Hey, look! The overseas titles match the States’ title this time!
It’s Harry Potter’s birthday again and school will be starting soon… wizard’s school, that is. But for the duration of the summer, Harry has not received even one letter from any of his new friends at Hogwart’s. Just as Harry is becoming convinced that his new (and preferred) life has forgotten him, a visitor arrives: a ‘house elf’ named Dobby. Looking pathetic, he warns Harry Potter not to return to Hogwart’s or else something terrible will happen. Then again, it WAS Dobby who stole all the summer’s letters to make Harry think his friends had abandoned him…
Harry Potter returns for his second year at Hogwarts. There’s a new teacher for protection against the dark arts (after what Harry did to the LAST one), new enemies to avoid, and, of course, another mystery roaming the halls of the thousand-year old school of magic. Like “The Sorcerer’s Stone” (or “The Philosopher’s Stone” in Europe), there’s a lot of story to tell and very little time to waste in telling it.

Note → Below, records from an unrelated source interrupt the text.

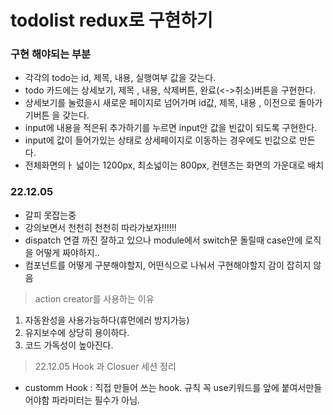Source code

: # todolist redux로 구현하기

### 구현 해야되는 부분

- 각각의 todo는 id, 제목, 내용, 실행여부 값을 갖는다.
- todo 카드에는 상세보기, 제목 , 내용, 삭제버튼, 완료(<->취소)버튼을 구현한다.
- 상세보기를 눌렀을시 새로운 페이지로 넘어가며 id값, 제목, 내용 , 이전으로 돌아가기버튼 을 갖는다.
- input에 내용을 적은뒤 추가하기를 누르면 input안 값을 빈값이 되도록 구현한다.
- input에 값이 들어가있는 상태로 상세페이지로 이동하는 경우에도 빈값으로 만든다.
- 전체화면의ㅏ 넓이는 1200px, 최소넓이는 800px, 컨텐츠는 화면의 가운대로 배치

### 22.12.05

- 갈피 못잡는중
- 강의보면서 천천히 천천히 따라가보자!!!!!!
- dispatch 연결 까진 잘하고 있으나 module에서 switch문 돌릴때 case안에 로직을 어떻게 짜야하지..
- 컴포넌트를 어떻게 구분해야할지, 어떤식으로 나눠서 구현해야할지 감이 잡히지 않음

> action creator를 사용하는 이유

1. 자동완성을 사용가능하다(휴먼에러 방지가능)
2. 유지보수에 상당히 용이하다.
3. 코드 가독성이 높아진다.

> 22.12.05 Hook 과 Closuer 세션 정리

- customm Hook : 직접 만들어 쓰는 hook.
  규칙 꼭 use키워드를 앞에 붙여서만들어야함
  파라미터는 필수가 아님.
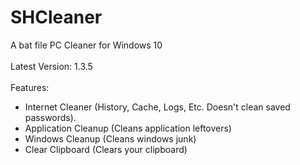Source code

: # SHCleaner
A bat file PC Cleaner for Windows 10
<br><br>
Latest Version: 1.3.5
<br><br>
Features:
- Internet Cleaner (History, Cache, Logs, Etc. Doesn't clean saved passwords).
- Application Cleanup (Cleans application leftovers)
- Windows Cleanup (Cleans windows junk)
- Clear Clipboard (Clears your clipboard)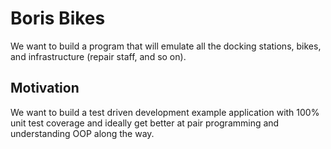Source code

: # Boris Bikes

We want to build a program that will emulate all the docking stations, bikes, and infrastructure (repair staff, and so on).

## Motivation

We want to build a test driven development example application with 100% unit test coverage and ideally get better at pair programming and understanding OOP along the way.
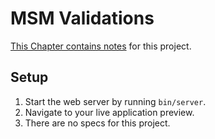 # MSM Validations

[This Chapter contains notes](https://chapters.firstdraft.com/chapters/845) for this project.

## Setup

1. Start the web server by running `bin/server`.
1. Navigate to your live application preview.
1. There are no specs for this project.
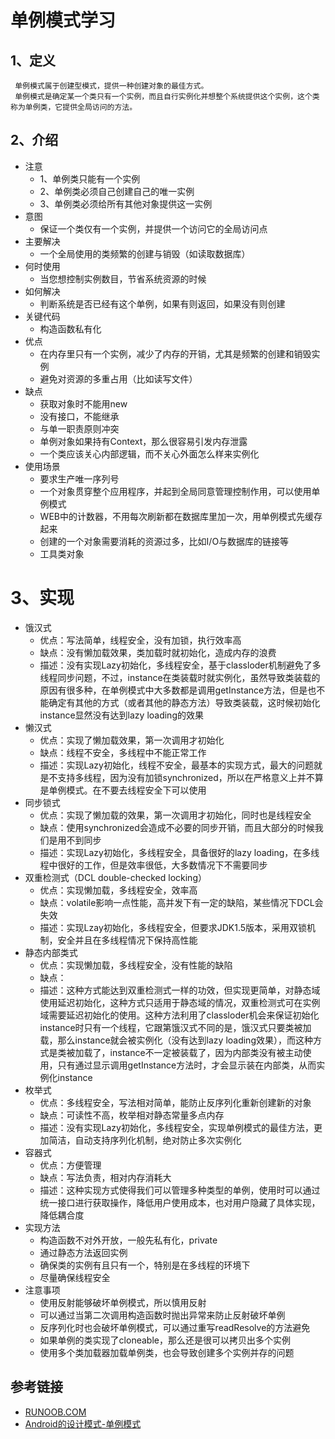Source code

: # 单例模式学习


## 1、定义
     单例模式属于创建型模式，提供一种创建对象的最佳方式。
     单例模式是确定某一个类只有一个实例，而且自行实例化并想整个系统提供这个实例，这个类称为单例类，它提供全局访问的方法。
## 2、介绍
* 注意
    * 1、单例类只能有一个实例
    * 2、单例类必须自己创建自己的唯一实例
    * 3、单例类必须给所有其他对象提供这一实例
* 意图
    * 保证一个类仅有一个实例，并提供一个访问它的全局访问点
* 主要解决
    * 一个全局使用的类频繁的创建与销毁（如读取数据库）
* 何时使用
    * 当您想控制实例数目，节省系统资源的时候
* 如何解决
    * 判断系统是否已经有这个单例，如果有则返回，如果没有则创建
* 关键代码
    * 构造函数私有化
* 优点
    * 在内存里只有一个实例，减少了内存的开销，尤其是频繁的创建和销毁实例
    * 避免对资源的多重占用（比如读写文件）
* 缺点
    * 获取对象时不能用new
    * 没有接口，不能继承
    * 与单一职责原则冲突
    * 单例对象如果持有Context，那么很容易引发内存泄露
    * 一个类应该关心内部逻辑，而不关心外面怎么样来实例化
* 使用场景
    * 要求生产唯一序列号
    * 一个对象贯穿整个应用程序，并起到全局同意管理控制作用，可以使用单例模式
    * WEB中的计数器，不用每次刷新都在数据库里加一次，用单例模式先缓存起来
    * 创建的一个对象需要消耗的资源过多，比如I/O与数据库的链接等
    * 工具类对象
# 3、实现
* 饿汉式
    * 优点：写法简单，线程安全，没有加锁，执行效率高
    * 缺点：没有懒加载效果，类加载时就初始化，造成内存的浪费
    * 描述：没有实现Lazy初始化，多线程安全，基于classloder机制避免了多线程同步问题，不过，instance在类装载时就实例化，虽然导致类装载的原因有很多种，在单例模式中大多数都是调用getInstance方法，但是也不能确定有其他的方式（或者其他的静态方法）导致类装载，这时候初始化instance显然没有达到lazy loading的效果
* 懒汉式
    * 优点：实现了懒加载效果，第一次调用才初始化
    * 缺点：线程不安全，多线程中不能正常工作
    * 描述：实现Lazy初始化，线程不安全，最基本的实现方式，最大的问题就是不支持多线程，因为没有加锁synchronized，所以在严格意义上并不算是单例模式。在不要去线程安全下可以使用
* 同步锁式
    * 优点：实现了懒加载的效果，第一次调用才初始化，同时也是线程安全
    * 缺点：使用synchronized会造成不必要的同步开销，而且大部分的时候我们是用不到同步
    * 描述：实现Lazy初始化，多线程安全，具备很好的lazy loading，在多线程中很好的工作，但是效率很低，大多数情况下不需要同步
* 双重检测式（DCL double-checked locking）
    * 优点：实现懒加载，多线程安全，效率高
    * 缺点：volatile影响一点性能，高并发下有一定的缺陷，某些情况下DCL会失效
    * 描述：实现Lzay初始化，多线程安全，但要求JDK1.5版本，采用双锁机制，安全并且在多线程情况下保持高性能
* 静态内部类式
    * 优点：实现懒加载，多线程安全，没有性能的缺陷
    * 缺点：
    * 描述：这种方式能达到双重检测式一样的功效，但实现更简单，对静态域使用延迟初始化，这种方式只适用于静态域的情况，双重检测式可在实例域需要延迟初始化的使用。这种方法利用了classloder机会来保证初始化instance时只有一个线程，它跟第饿汉式不同的是，饿汉式只要类被加载，那么instance就会被实例化（没有达到lazy loading效果），而这种方式是类被加载了，instance不一定被装载了，因为内部类没有被主动使用，只有通过显示调用getInstance方法时，才会显示装在内部类，从而实例化instance
* 枚举式
    * 优点：多线程安全，写法相对简单，能防止反序列化重新创建新的对象
    * 缺点：可读性不高，枚举相对静态常量多点内存
    * 描述：没有实现Lazy初始化，多线程安全，实现单例模式的最佳方法，更加简洁，自动支持序列化机制，绝对防止多次实例化
* 容器式
    * 优点：方便管理
    * 缺点：写法负责，相对内存消耗大
    * 描述：这种实现方式使得我们可以管理多种类型的单例，使用时可以通过统一接口进行获取操作，降低用户使用成本，也对用户隐藏了具体实现，降低耦合度
* 实现方法
    * 构造函数不对外开放，一般先私有化，private
    * 通过静态方法返回实例
    * 确保类的实例有且只有一个，特别是在多线程的环境下
    * 尽量确保线程安全   
* 注意事项
    * 使用反射能够破坏单例模式，所以慎用反射
    * 可以通过当第二次调用构造函数时抛出异常来防止反射破坏单例
    * 反序列化时也会破坏单例模式，可以通过重写readResolve的方法避免
    * 如果单例的类实现了cloneable，那么还是很可以拷贝出多个实例
    * 使用多个类加载器加载单例类，也会导致创建多个实例并存的问题
## 参考链接
* [RUNOOB.COM](http://www.runoob.com/design-pattern/singleton-pattern.html "RUNOOB.COM")
* [Android的设计模式-单例模式](https://www.jianshu.com/p/d59c64480ed8 "单例模式")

e same director (Chris Columbus) at the helm and the same cast and crew in place, it seems like we never left Hogwart’s. Unfortunately, this comes at a price: since everything at the school is magical, it seems less enchanting than it did. It’s become familiar, and eventually there may come a time when audiences may say “Well, they did THIS last time, so why couldn’t they do that here instead?” Still, the script is tight enough and moves along with such blazing speed that it suffers from the only failing grace of the original did: can audience members who haven’t read the books keep up? Familiar as it is, it’s as comfortable to the viewers as it is to Harry himself.
The original cast did as well as they did the first time, and it will unfortunately be Richard Harris’ last role as he passed away shortly before the film’s release (Ian McKellen has already been tapped to take up the role of Dumbledore). Tom Felton playing Draco Malfoy seems to have grown up a little faster than everyone else, and little ladies looking for someone to replace their aging boy band members won’t need to look much farther. New additions include a trimmed-down yet dead-on performance by Kenneth Branagh as the narcissistic Gilderoy Lockhart, and Jason Isaacs as Lucius Malfoy manages to out-slime Alan Rickman’s character of Snape.
As the characters in the now-famous books by J.K. Rowling grow older, so does the storyline, and younger children may be frightened to see their imagination brought to life as the film’s main monster takes the screen, easily the film’s best and worthwhile special effect. That’s great news for the adults, bad news for the kiddies. Fortunately, the next installment of Harry Potter won’t be for a while, so the kids will have time to catch up, not to mention savor the anticipation of the upcoming third film.